Peter Mészáros and Neil Gehrels

Posted: Apr 01, 2022

Prof. Péter Mészáros

Péter Mészáros is the Eberly Chair of Astronomy & Astrophysics and Professor of Physics at the Pennsylvania State University, where he is Director of the Center for Particle and Gravitational Astrophysics, and member of the directorate of the Institute for Gravity and the Cosmos. He served as head of the Department of Astronomy and Astrophysics in 1993-2003, and he is the theory lead of the Swift satellite consortium, affiliated member of the Fermi satellite consortium, and member of the IceCube experiment team.

Born in Hungary and raised in Belgium and Argentina, he received his M.S. in Physics from the National University of Buenos Aires, followed by a Ph.D. at the University of California, Berkeley, in 1972. He was a postdoctoral fellow at Princeton and Cambridge Universities before joining the permanent staff of the Max Planck Institute for Astrophysics in Garching, Germany. He has held long term visiting appointments at the NASA Goddard Space Flight Center; the Harvard-Smithsonian Center for Astrophysics; Cambridge University; the Institute for Advanced Study, Princeton; CalTech; and the Kavli Institute of Theoretical Physics, UCSB. He is a Fellow of the American Academy of Arts and Sciences, Member of the Hungarian Academy of Sciences, and Fellow of the American Physical Society; he has been a co-recipient (twice) of the Rossi Prize of the American Astronomical Society, and the First Prize of the Gravity Research Foundation, as well as a recipient of Guggenheim, Royal Society, Smithsonian and NAS/NRC fellowships.

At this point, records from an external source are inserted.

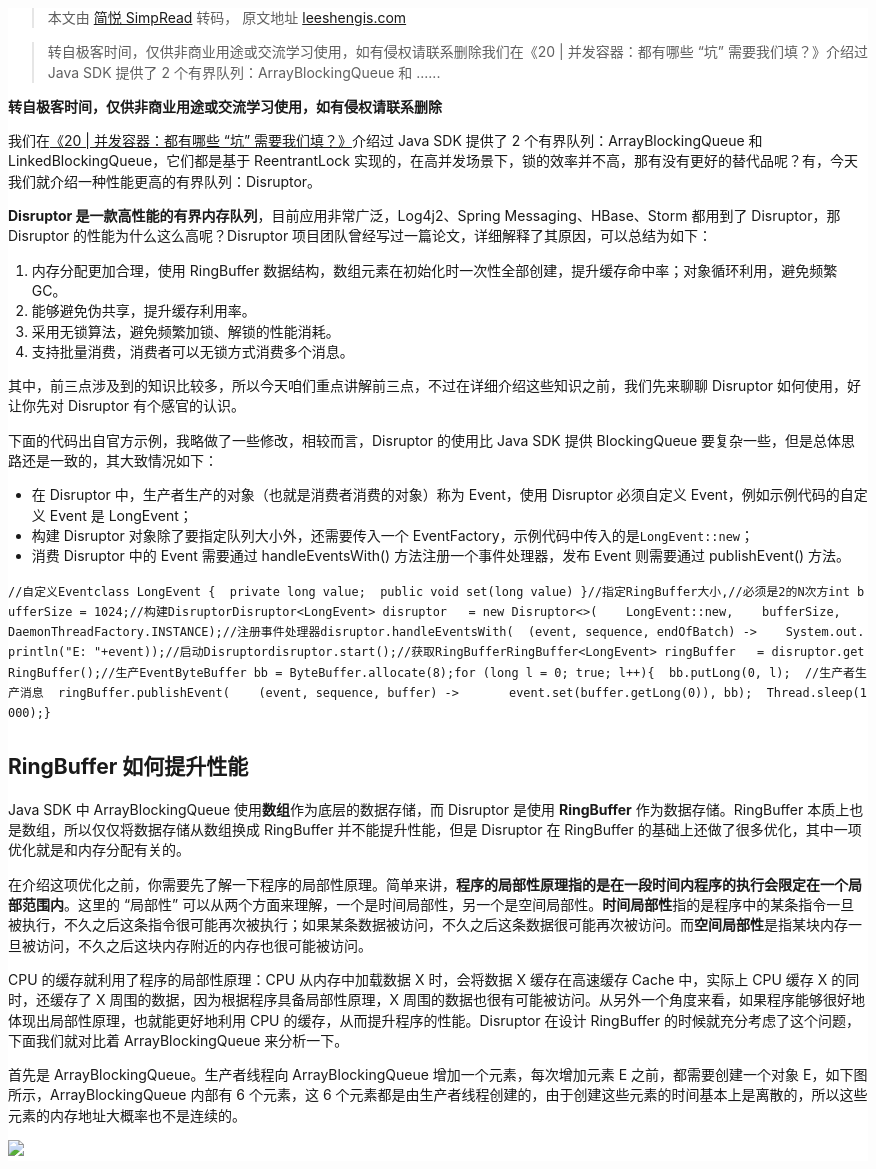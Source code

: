 > 本文由 [简悦 SimpRead](http://ksria.com/simpread/) 转码， 原文地址 [leeshengis.com](https://leeshengis.com/archives/98134)

> 转自极客时间，仅供非商业用途或交流学习使用，如有侵权请联系删除我们在《20 | 并发容器：都有哪些 “坑” 需要我们填？》介绍过 Java SDK 提供了 2 个有界队列：ArrayBlockingQueue 和 ......

**转自极客时间，仅供非商业用途或交流学习使用，如有侵权请联系删除**

我们在[《20 | 并发容器：都有哪些 “坑” 需要我们填？》](https://time.geekbang.org/column/article/90201)介绍过 Java SDK 提供了 2 个有界队列：ArrayBlockingQueue 和 LinkedBlockingQueue，它们都是基于 ReentrantLock 实现的，在高并发场景下，锁的效率并不高，那有没有更好的替代品呢？有，今天我们就介绍一种性能更高的有界队列：Disruptor。

**Disruptor 是一款高性能的有界内存队列**，目前应用非常广泛，Log4j2、Spring Messaging、HBase、Storm 都用到了 Disruptor，那 Disruptor 的性能为什么这么高呢？Disruptor 项目团队曾经写过一篇论文，详细解释了其原因，可以总结为如下：

1.  内存分配更加合理，使用 RingBuffer 数据结构，数组元素在初始化时一次性全部创建，提升缓存命中率；对象循环利用，避免频繁 GC。
2.  能够避免伪共享，提升缓存利用率。
3.  采用无锁算法，避免频繁加锁、解锁的性能消耗。
4.  支持批量消费，消费者可以无锁方式消费多个消息。

其中，前三点涉及到的知识比较多，所以今天咱们重点讲解前三点，不过在详细介绍这些知识之前，我们先来聊聊 Disruptor 如何使用，好让你先对 Disruptor 有个感官的认识。

下面的代码出自官方示例，我略做了一些修改，相较而言，Disruptor 的使用比 Java SDK 提供 BlockingQueue 要复杂一些，但是总体思路还是一致的，其大致情况如下：

*   在 Disruptor 中，生产者生产的对象（也就是消费者消费的对象）称为 Event，使用 Disruptor 必须自定义 Event，例如示例代码的自定义 Event 是 LongEvent；
*   构建 Disruptor 对象除了要指定队列大小外，还需要传入一个 EventFactory，示例代码中传入的是`LongEvent::new`；
*   消费 Disruptor 中的 Event 需要通过 handleEventsWith() 方法注册一个事件处理器，发布 Event 则需要通过 publishEvent() 方法。

```
//自定义Eventclass LongEvent {  private long value;  public void set(long value) }//指定RingBuffer大小,//必须是2的N次方int bufferSize = 1024;//构建DisruptorDisruptor<LongEvent> disruptor   = new Disruptor<>(    LongEvent::new,    bufferSize,    DaemonThreadFactory.INSTANCE);//注册事件处理器disruptor.handleEventsWith(  (event, sequence, endOfBatch) ->    System.out.println("E: "+event));//启动Disruptordisruptor.start();//获取RingBufferRingBuffer<LongEvent> ringBuffer   = disruptor.getRingBuffer();//生产EventByteBuffer bb = ByteBuffer.allocate(8);for (long l = 0; true; l++){  bb.putLong(0, l);  //生产者生产消息  ringBuffer.publishEvent(    (event, sequence, buffer) ->       event.set(buffer.getLong(0)), bb);  Thread.sleep(1000);}
```

RingBuffer 如何提升性能
-----------------

Java SDK 中 ArrayBlockingQueue 使用**数组**作为底层的数据存储，而 Disruptor 是使用 **RingBuffer** 作为数据存储。RingBuffer 本质上也是数组，所以仅仅将数据存储从数组换成 RingBuffer 并不能提升性能，但是 Disruptor 在 RingBuffer 的基础上还做了很多优化，其中一项优化就是和内存分配有关的。

在介绍这项优化之前，你需要先了解一下程序的局部性原理。简单来讲，**程序的局部性原理指的是在一段时间内程序的执行会限定在一个局部范围内**。这里的 “局部性” 可以从两个方面来理解，一个是时间局部性，另一个是空间局部性。**时间局部性**指的是程序中的某条指令一旦被执行，不久之后这条指令很可能再次被执行；如果某条数据被访问，不久之后这条数据很可能再次被访问。而**空间局部性**是指某块内存一旦被访问，不久之后这块内存附近的内存也很可能被访问。

CPU 的缓存就利用了程序的局部性原理：CPU 从内存中加载数据 X 时，会将数据 X 缓存在高速缓存 Cache 中，实际上 CPU 缓存 X 的同时，还缓存了 X 周围的数据，因为根据程序具备局部性原理，X 周围的数据也很有可能被访问。从另外一个角度来看，如果程序能够很好地体现出局部性原理，也就能更好地利用 CPU 的缓存，从而提升程序的性能。Disruptor 在设计 RingBuffer 的时候就充分考虑了这个问题，下面我们就对比着 ArrayBlockingQueue 来分析一下。

首先是 ArrayBlockingQueue。生产者线程向 ArrayBlockingQueue 增加一个元素，每次增加元素 E 之前，都需要创建一个对象 E，如下图所示，ArrayBlockingQueue 内部有 6 个元素，这 6 个元素都是由生产者线程创建的，由于创建这些元素的时间基本上是离散的，所以这些元素的内存地址大概率也不是连续的。

[![](https://static001.geekbang.org/resource/image/84/90/848fd30644355ea86f3f91b06bfafa90.png)](https://static001.geekbang.org/resource/image/84/90/848fd30644355ea86f3f91b06bfafa90.png)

His main research interests are high energy astrophysics, cosmology and particle astrophysics. He has made significant contributions in the theory of structure formation in the early Universe; the high energy properties of magnetized neutron stars; the physics of gamma-ray bursts; ultra-high energy neutrinos and cosmic rays, and gravitational astrophysics. He is known for the "Mészáros effect" in cosmology, and for his development (with M.J. Rees) of the fireball shock model of gamma-ray bursts and the theory of afterglows. Thomson- Reuters ranks his work on gamma-ray bursts as number one by citations and number of papers over the 1999- 2009 period. He has written over 310 refereed research articles and 140 invited or contributed conference papers, with over 21,000 total citations, as well as several major review articles, and two books, "High energy radiation from magnetized neutron stars" (U. Chicago Press, 1992) and "The high energy Universe" (Cambridge U. Press, 2010).

A list of publications, a citation-ranked list of publications and a detailed C.V. can be found by clicking the link.

Prof. Neil Gehrels

Neil Gehrels is an experimental physicist working in gamma-ray astronomy who is active in instrument development and data analysis, and dabbles in theory. His interests include gamma-ray bursts and supernovae. He is Principal Investigator for the Swift gamma-ray burst MIDEX mission. Other responsibilities include Project Scientist for the Compton Observatory (1991-2000), Mission Scientist for INTEGRAL, a Deputy Project Scientist for Fermi and Project Scientist for JDEM. Committees, societies, etc. include past Chair of the AAS High Energy Astrophysics Division and the APS Division of Astrophysics, Fellow of the APS, and member of the American Academy of Arts and Sciences and National Academy of Sciences. His wife, Ellen Williams, is Chief Scientist at BP and is on leave as a Distinguished Professor of physics at the University of Maryland. He has two children, Tommy and Emily, born in 1987 and 1990. His other interests include music and moutaineering. He climbed the Nose Route on El Capitan in Yosemite in a 6 day solo ascent in 2006.